XTT Test for Cellular Dehydrogenase Activity

The adherent, growing, tumor cell lines HeLa/KB, SK-OV-3, MCF-7, L1210 and RKO were cultured under standard conditions in an incubator with gas inlet at 37° C., 5% carbon dioxide and 95% relative humidity. On day 1 of the experiment, the cells were detached with trypsin/EDTA and palletized by centrifuging. Subsequently, the cell pellet is re-suspended in the respective culture medium in the appropriate cell count and transferred into a 96-well microtiter plate. The plates are then cultured overnight in the incubator with gas inlet. The test substances are used as a 10 mM stock solution in DMSO and diluted on the second day of the experiment with culture medium to the appropriate concentrations. The substances in the culture medium are then added to the cells and incubated for 45 hours in the incubator with gas inlet. The cells, which were not treated with test substances, were used as controls. For the XTT-Assay, 1 mg/mL of XTT (sodium 3′-[1-(phenylaminocarbonyl)-3,4-tetrazolium]-bis(4-methoxy-6-nitro) benzenesulfonic acid) in RPMI-1640 medium was dissolved without phenol red. Additionally, a 0.383 mg/mL PMS (N-methyl dibenzopyrazine methyl sulfate) solution in phosphate buffer cell solution (PBS) was prepared. On the fourth day of the experiment, 75 μL/well of XTT-PMS mixture was pipetted onto the cell plates, which had meanwhile been incubated for 45 hours with the test substances. For this purposes, the XTT solution is mixed with the PMS solution in a ratio of 50:1 (v: v) shortly before use. Subsequently the cell plates are incubated in the incubator with gas inlet for a further three hours and the optical density (OD_490nm) is determined in a photometer.
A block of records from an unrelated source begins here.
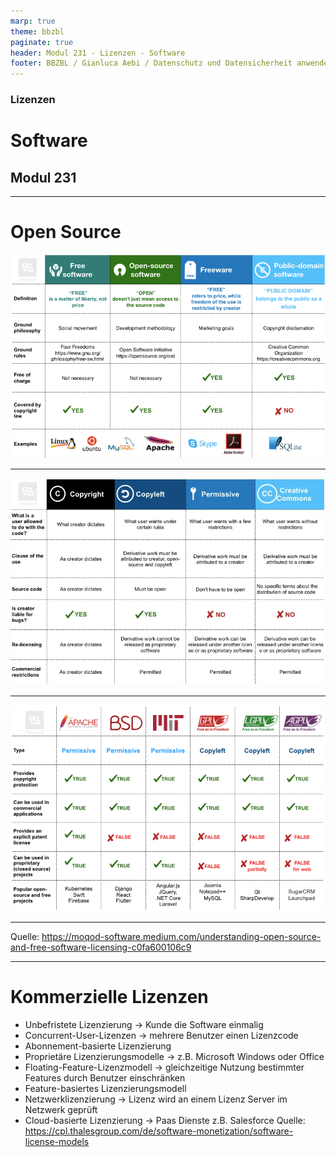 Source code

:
 ```yaml
---
marp: true
theme: bbzbl
paginate: true
header: Modul 231 - Lizenzen - Software
footer: BBZBL / Gianluca Aebi / Datenschutz und Datensicherheit anwenden
---
```


<!-- _class: big center -->
### Lizenzen
# Software
## Modul 231

---
# Open Source
[![Open Source Lizenzen](../images/opensource.png)](https://moqod-software.medium.com/understanding-open-source-and-free-software-licensing-c0fa600106c9)

---
[![Open Source Lizenzen](../images/openlic2.webp)](https://moqod-software.medium.com/understanding-open-source-and-free-software-licensing-c0fa600106c9)

---
[![Open Source Lizenzen](../images/openlic.png)](https://moqod-software.medium.com/understanding-open-source-and-free-software-licensing-c0fa600106c9)

---
Quelle: https://moqod-software.medium.com/understanding-open-source-and-free-software-licensing-c0fa600106c9

---
# Kommerzielle Lizenzen
- Unbefristete Lizenzierung -> Kunde die Software einmalig
- Concurrent-User-Lizenzen -> mehrere Benutzer einen Lizenzcode
- Abonnement-basierte Lizenzierung
- Proprietäre Lizenzierungsmodelle -> z.B. Microsoft Windows oder Office
- Floating-Feature-Lizenzmodell -> gleichzeitige Nutzung bestimmter Features durch Benutzer einschränken
- Feature-basiertes Lizenzierungsmodell 
- Netzwerklizenzierung -> Lizenz wird an einem Lizenz Server im Netzwerk geprüft
- Cloud-basierte Lizenzierung -> Paas Dienste z.B. Salesforce
Quelle: https://cpl.thalesgroup.com/de/software-monetization/software-license-models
The percentage inhibition relative to the control is calculated by means of the OD_490nm, which has been determined, and the activity is plotted against the log of a concentration. The IC₅₀is calculated from the concentration-activity curve by means of a regression analysis using the Graphpad program.
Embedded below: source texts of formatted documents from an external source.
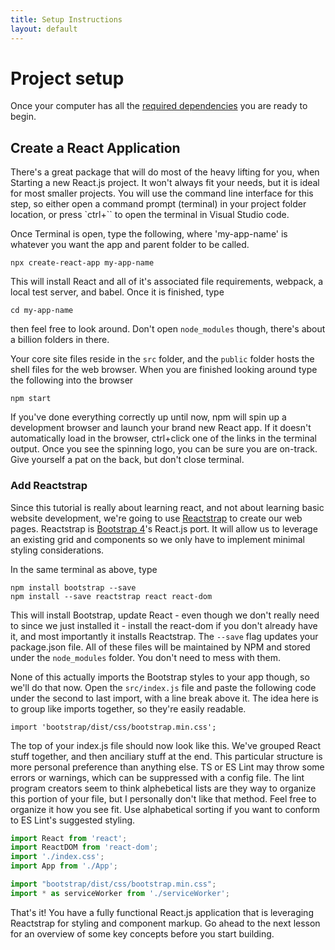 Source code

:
 ```yaml
---
title: Setup Instructions
layout: default
---
```


# Project setup

Once your computer has all the [required dependencies](/dependencies.md) you are ready to begin.

## Create a React Application

There's a great package that will do most of the heavy lifting for you, when Starting a new React.js project. It won't always fit your needs, but it is ideal for most smaller projects. You will use the command line interface for this step, so either open a command prompt (terminal) in your project folder location, or press `ctrl+`` to open the terminal in Visual Studio code. 

Once Terminal is open, type the following, where 'my-app-name' is whatever you want the app and parent folder to be called.

```
npx create-react-app my-app-name
```

This will install React and all of it's associated file requirements, webpack, a local test server, and babel. Once it is finished, type 

```
cd my-app-name
```

then feel free to look around. Don't open `node_modules` though, there's about a billion folders in there.

Your core site files reside in the `src` folder, and the `public` folder hosts the shell files for the web browser. When you are finished looking around type the following into the browser

```
npm start
```

If you've done everything correctly up until now, npm will spin up a development browser and launch your brand new React app. If it doesn't automatically load in the browser, ctrl+click one of the links in the terminal output. Once you see the spinning logo, you can be sure you are on-track. Give yourself a pat on the back, but don't close terminal.

### Add Reactstrap

Since this tutorial is really about learning react, and not about learning basic website development, we're going to use [Reactstrap](https://reactstrap.github.io/) to create our web pages. Reactstrap is [Bootstrap 4](https://getbootstrap.com/docs/4.0/getting-started/introduction/)'s React.js port. It will allow us to leverage an existing grid and components so we only have to implement minimal styling considerations.

In the same terminal as above, type

```
npm install bootstrap --save
npm install --save reactstrap react react-dom
```

This will install Bootstrap, update React - even though we don't really need to since we just installed it - install the react-dom if you don't already have it, and most importantly it installs Reactstrap. The `--save` flag updates your package.json file. All of these files will be maintained by NPM and stored under the `node_modules` folder. You don't need to mess with them.

None of this actually imports the Bootstrap styles to your app though, so we'll do that now. Open the `src/index.js` file and paste the following code under the second to last import, with a line break above it. The idea here is to group like imports together, so they're easily readable. 

```
import 'bootstrap/dist/css/bootstrap.min.css';
```

The top of your index.js file should now look like this. We've grouped React stuff together, and then anciliary stuff at the end. This particular structure is more personal preference than anything else. TS or ES Lint may throw some errors or warnings, which can be suppressed with a config file. The lint program creators seem to think alphebetical lists are they way to organize this portion of your file, but I personally don't like that method. Feel free to organize it how you see fit. Use alphabetical sorting if you want to conform to ES Lint's suggested styling.

```javascript
import React from 'react';
import ReactDOM from 'react-dom';
import './index.css';
import App from './App';

import "bootstrap/dist/css/bootstrap.min.css";
import * as serviceWorker from './serviceWorker';
```

That's it! You have a fully functional React.js application that is leveraging Reactstrap for styling and component markup. Go ahead to the next lesson for an overview of some key concepts before you start building.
Determination of the Anti-Proliferative Activity in the Hollow Fiber Model in vivo

The tumor cells lines HeLa/KB, MCF-7 and L1210 are added to polyvinylidene fluoride hollow fibers (5×10⁶cells/mL) and transplanted into the physiological compartments of the nude mouse (intraperitoneally, i.p., or subcutaneously, s.c.). A total of six hollow fibers (3 i.p. and 3 s.c.) with the respective tumor cell lines is transplanted into each experimental animal. One group of six animals is treated with the test substance (i.p. once daily for a total of 4 days) (ok?). The animals, which have been treated only with the solvent tylose, acted as control. The hollow fibers are explanted one day after the last application of substance. The proportion of metabolism-active, vital cells is determined for each hollow fiber by means of the XTT assay (see above). From this, the anti-tumor activity of the test substance is determined as the percent inhibition relative to the control.
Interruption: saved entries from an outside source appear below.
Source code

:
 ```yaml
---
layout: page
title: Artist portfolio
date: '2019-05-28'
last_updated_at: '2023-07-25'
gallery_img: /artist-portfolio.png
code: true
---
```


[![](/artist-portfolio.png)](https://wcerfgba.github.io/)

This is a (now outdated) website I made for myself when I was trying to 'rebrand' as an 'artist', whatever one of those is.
Cell Cycle Analysis by Means of the RKOp27 Model

The assay is carried out in 96-well plates. The growth of the cells is arrested completely by the expression of p₂₇^kiP1, which can be induced. However, the cells do not die. By comparing the effectiveness of induced and not-induced cells, conclusions can be drawn concerning the mechanism of action (cell cycle specificity) of the therapeutic agents. Cells, which have not been induced, were disseminated in an approximately 4 times higher cell count than uninduced cells, since there no longer is a division during the assay (2×10⁴cells/well induced, about 0.6×10⁴cells/well not induced). The controls are untreated cells (+/−induction). The induction is carried out with 3 μM of muristerone A. The cells are exposed on the first day (+/−muristerone A) and incubated for 24 hours at 37° C. The test substance is added on the second day (control DMSO) and the incubation is continued for a further 48 hours at 37° C., before the standard XTT assay is carried out (see above).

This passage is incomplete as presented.